◆ **What is being asked**
For every line in the entries that contains "积分服务", show the whole line.

◆ **Data supplied**

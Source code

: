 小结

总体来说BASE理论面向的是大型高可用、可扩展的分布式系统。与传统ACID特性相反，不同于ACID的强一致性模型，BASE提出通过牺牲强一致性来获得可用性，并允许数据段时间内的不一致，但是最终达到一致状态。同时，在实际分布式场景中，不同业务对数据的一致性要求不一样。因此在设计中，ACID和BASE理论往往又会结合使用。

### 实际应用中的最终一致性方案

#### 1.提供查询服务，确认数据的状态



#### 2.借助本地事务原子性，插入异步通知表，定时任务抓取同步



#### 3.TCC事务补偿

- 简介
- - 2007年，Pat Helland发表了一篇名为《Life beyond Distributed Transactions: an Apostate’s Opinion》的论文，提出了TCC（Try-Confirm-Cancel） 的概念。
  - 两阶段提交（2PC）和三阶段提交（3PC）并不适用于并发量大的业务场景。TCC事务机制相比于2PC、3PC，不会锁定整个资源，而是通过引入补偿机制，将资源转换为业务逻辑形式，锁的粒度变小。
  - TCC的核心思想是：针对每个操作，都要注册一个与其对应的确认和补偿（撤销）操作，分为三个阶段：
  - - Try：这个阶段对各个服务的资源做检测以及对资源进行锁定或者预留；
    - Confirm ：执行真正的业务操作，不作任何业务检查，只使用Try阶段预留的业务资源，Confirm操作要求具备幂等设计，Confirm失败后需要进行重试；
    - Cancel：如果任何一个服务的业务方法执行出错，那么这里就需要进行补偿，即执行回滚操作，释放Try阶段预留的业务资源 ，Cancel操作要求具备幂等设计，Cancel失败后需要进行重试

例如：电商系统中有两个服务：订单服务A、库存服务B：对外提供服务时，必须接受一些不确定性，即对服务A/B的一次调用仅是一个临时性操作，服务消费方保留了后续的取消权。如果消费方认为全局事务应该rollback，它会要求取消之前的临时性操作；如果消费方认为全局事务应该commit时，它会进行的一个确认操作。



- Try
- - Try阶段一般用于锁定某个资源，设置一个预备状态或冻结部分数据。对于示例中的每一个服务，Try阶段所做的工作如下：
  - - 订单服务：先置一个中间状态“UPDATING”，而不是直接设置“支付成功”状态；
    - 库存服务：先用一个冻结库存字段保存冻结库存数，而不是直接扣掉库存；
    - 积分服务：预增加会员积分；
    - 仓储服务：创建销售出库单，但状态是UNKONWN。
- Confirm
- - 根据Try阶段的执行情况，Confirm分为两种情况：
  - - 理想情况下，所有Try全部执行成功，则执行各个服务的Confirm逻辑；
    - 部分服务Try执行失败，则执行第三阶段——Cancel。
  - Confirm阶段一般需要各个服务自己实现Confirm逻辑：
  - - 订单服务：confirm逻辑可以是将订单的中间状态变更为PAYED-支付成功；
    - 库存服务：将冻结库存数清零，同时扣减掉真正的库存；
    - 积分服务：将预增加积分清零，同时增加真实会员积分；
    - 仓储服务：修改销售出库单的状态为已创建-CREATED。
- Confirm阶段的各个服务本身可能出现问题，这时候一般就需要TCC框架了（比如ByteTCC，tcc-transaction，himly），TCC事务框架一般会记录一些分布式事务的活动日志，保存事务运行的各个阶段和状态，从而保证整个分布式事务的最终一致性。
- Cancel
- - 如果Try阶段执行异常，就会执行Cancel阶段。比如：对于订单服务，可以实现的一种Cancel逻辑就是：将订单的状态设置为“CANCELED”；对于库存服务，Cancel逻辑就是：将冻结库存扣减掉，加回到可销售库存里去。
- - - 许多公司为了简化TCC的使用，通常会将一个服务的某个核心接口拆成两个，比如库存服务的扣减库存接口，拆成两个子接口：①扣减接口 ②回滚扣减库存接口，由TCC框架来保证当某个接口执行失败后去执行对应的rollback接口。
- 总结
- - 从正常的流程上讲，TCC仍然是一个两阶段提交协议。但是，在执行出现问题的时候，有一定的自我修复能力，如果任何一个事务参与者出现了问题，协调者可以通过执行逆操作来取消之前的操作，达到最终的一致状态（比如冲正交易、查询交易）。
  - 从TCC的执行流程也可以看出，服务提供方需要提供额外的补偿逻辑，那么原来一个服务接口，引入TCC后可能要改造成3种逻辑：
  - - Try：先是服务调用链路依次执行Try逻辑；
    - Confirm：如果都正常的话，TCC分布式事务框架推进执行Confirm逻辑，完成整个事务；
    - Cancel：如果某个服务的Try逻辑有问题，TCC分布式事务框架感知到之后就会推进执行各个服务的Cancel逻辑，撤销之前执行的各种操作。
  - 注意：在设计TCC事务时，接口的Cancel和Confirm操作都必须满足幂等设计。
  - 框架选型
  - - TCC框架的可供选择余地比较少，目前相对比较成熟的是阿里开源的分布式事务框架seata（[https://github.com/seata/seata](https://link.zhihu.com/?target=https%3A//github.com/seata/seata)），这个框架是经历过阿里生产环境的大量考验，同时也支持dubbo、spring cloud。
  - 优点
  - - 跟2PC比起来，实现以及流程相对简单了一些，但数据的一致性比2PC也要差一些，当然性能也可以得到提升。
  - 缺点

◆ **Answer box**
    - 积分服务：预增加会员积分；
    - 积分服务：将预增加积分清零，同时增加真实会员积分；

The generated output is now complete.